Kitabınızla ilgili nasıl tepkiler aldınız?
Yeni olduğu için genellikle yakın çevremden geri dönüşler aldım. Pozitif geribildirimler şöyle; çok sürükleyici başlayınca bitiyor, kendi hayatımla ilgili çok fazla parça buldum, “ya evet” dediğim çok yer oldu. Negatif ise kitabın kısa olduğu ile ilgiliydi.

Kitabınız yazar olarak size neler kazandırdı?
Kitabın bana kattığı en büyük değer düşüncelerimi insanlarla paylaşabilme olanağı vermiş olmasıdır.


 Mutlaka herkesin okuması gereken kitap, müzik ve film sizce hangisi?
Eckhart Tolle’un tüm kitapları bu alanda okunmaya değerdir. Klasik müzik ve lounge müzik türlerinin zihnimize masaj yaptığını düşünüyorum. Bilim kurgu türündeki tüm filmleri de çok severim. Fringe dizisi bence mükemmeldi.

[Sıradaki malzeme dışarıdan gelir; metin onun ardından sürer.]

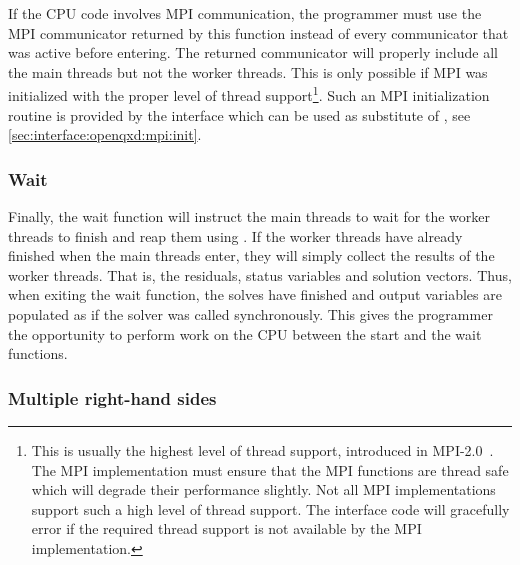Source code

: If the CPU code involves MPI communication, the programmer must use the MPI communicator returned by this function instead of every communicator that was active before entering.
The returned communicator will properly include all the main threads but not the worker threads.
This is only possible if MPI was initialized with the proper level of thread support\footnote{This is usually the highest level of thread support,  introduced in MPI-2.0~\cite{standard:mpi-2.0}. The MPI implementation must ensure that the MPI functions are thread safe which will degrade their performance slightly. Not all MPI implementations support such a high level of thread support. The interface code will gracefully error if the required thread support is not available by the MPI implementation.}.
Such an MPI initialization routine is provided by the interface  which can be used as substitute of , see \cref{sec:interface:openqxd:mpi:init}.

\subsubsection{Wait}
\label{sec:interface:solver:async:wait}

Finally, the wait function  will instruct the main threads to wait for the worker threads to finish and reap them using .
If the worker threads have already finished when the main threads enter, they will simply collect the results of the worker threads.
That is, the residuals, status variables and solution vectors.
Thus, when exiting the wait function, the solves have finished and output variables are populated as if the solver was called synchronously.
This gives the programmer the opportunity to perform work on the CPU between the start and the wait functions.

\subsubsection{Multiple right-hand sides}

Sağlık haberciliği üzerine düşüncelerinizi öğrenebilir miyim? Sağlık haberlerinde nelere dikkat ediyorsunuz?
“Yeni ne var?” diye çok merak eder ve özellikle takip ederim. Benim alanım dijital bu nedenle gelecek beni çok ilgilendiriyor. Gelecek zamanda çıkacak yenilikçi tüm sağlık haberlerini zevkle okuyorum.

Türkiye’deki çalıştığınız alandaki çalışmaları nasıl değerlendiriyorsunuz?
İyi isimler var daha aktif olabilirler. Her şeyde olduğu gibi sevdirmek ve insanların içselleştirmelerini sağlamak kritik olan. Harekete geçirecek ve aksiyon aldıracak araştırmalara, yazılara ve kitaplara ihtiyacımız var. Bu alanda başarılı olmuş yazarlardan bunları bekliyoruz. 

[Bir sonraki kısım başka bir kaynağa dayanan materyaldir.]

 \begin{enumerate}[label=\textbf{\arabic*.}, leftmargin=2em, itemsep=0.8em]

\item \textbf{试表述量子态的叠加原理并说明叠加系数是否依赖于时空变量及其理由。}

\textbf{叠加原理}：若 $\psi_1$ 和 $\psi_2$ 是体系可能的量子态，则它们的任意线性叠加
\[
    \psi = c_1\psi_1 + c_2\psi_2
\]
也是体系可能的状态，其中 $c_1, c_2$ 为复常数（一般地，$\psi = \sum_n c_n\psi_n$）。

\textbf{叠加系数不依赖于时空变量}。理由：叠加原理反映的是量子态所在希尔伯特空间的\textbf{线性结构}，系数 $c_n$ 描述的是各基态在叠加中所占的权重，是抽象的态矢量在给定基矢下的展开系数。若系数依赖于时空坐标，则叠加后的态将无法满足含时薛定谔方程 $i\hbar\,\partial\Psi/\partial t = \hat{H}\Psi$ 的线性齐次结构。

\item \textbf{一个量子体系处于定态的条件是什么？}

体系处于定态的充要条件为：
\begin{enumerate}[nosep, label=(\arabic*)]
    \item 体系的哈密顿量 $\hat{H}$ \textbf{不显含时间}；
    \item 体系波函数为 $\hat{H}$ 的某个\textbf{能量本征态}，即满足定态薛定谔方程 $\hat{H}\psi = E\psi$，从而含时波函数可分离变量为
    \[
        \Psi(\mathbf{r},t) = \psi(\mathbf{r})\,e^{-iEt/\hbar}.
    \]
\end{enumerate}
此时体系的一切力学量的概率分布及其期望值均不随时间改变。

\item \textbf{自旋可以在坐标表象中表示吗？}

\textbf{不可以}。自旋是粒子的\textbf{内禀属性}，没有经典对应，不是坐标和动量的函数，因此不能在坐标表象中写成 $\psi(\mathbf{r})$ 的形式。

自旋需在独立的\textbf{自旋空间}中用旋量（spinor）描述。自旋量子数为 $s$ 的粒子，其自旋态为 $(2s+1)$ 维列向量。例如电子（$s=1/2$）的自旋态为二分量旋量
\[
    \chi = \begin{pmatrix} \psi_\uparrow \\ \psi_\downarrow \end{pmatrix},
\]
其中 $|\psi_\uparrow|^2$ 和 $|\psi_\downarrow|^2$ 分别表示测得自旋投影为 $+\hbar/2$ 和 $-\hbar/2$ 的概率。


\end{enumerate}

Kendinizi bulunduğunuz alanın neresinde görüyorsunuz? Bütün istediklerini gerçekleştirmiş, hayatından memnun bir yazar mısınız?
Klasik olacak ama sonsuza kadar öğrenci kalacağım. Her öğrendiğim, deneyimlediğim ve davranış haline getirdiğim aydınlanma süreçleri huzur alanında beni bir üst kademeye taşıyor. Ömrümün sonuna kadar insanlığın bulamadığı cevapların arkasından koşacağım ve formüller geliştirip herkes ile paylaşacağım. Zihinsel evrimleşmenin bir çalışanı olmak istiyorum. Kendimi görmek istediğim yere gelinceye kadar bilim adamı disiplini ile çalışmam gerektiğini de çok iyi biliyorum.
O kadar çok planım var ki, benim yaşam amacım zaten. Benim için rutinin dışına çıkmak çok önemli kendim için belirlediğim her proje benim normal şartlarda yaptığım veya yapabildiğim atılımların ilerisini hedeflemeli. Engin ötesi ne yapabilirim diye kendime çok sorular soruyorum. Projeler bu soruların cevaplarından ürüyor. Kitap yazmaya, çözülmemiş bulmacaları çözmeye, kimsenin değmediği noktalara dokunmaya devam edeceğim.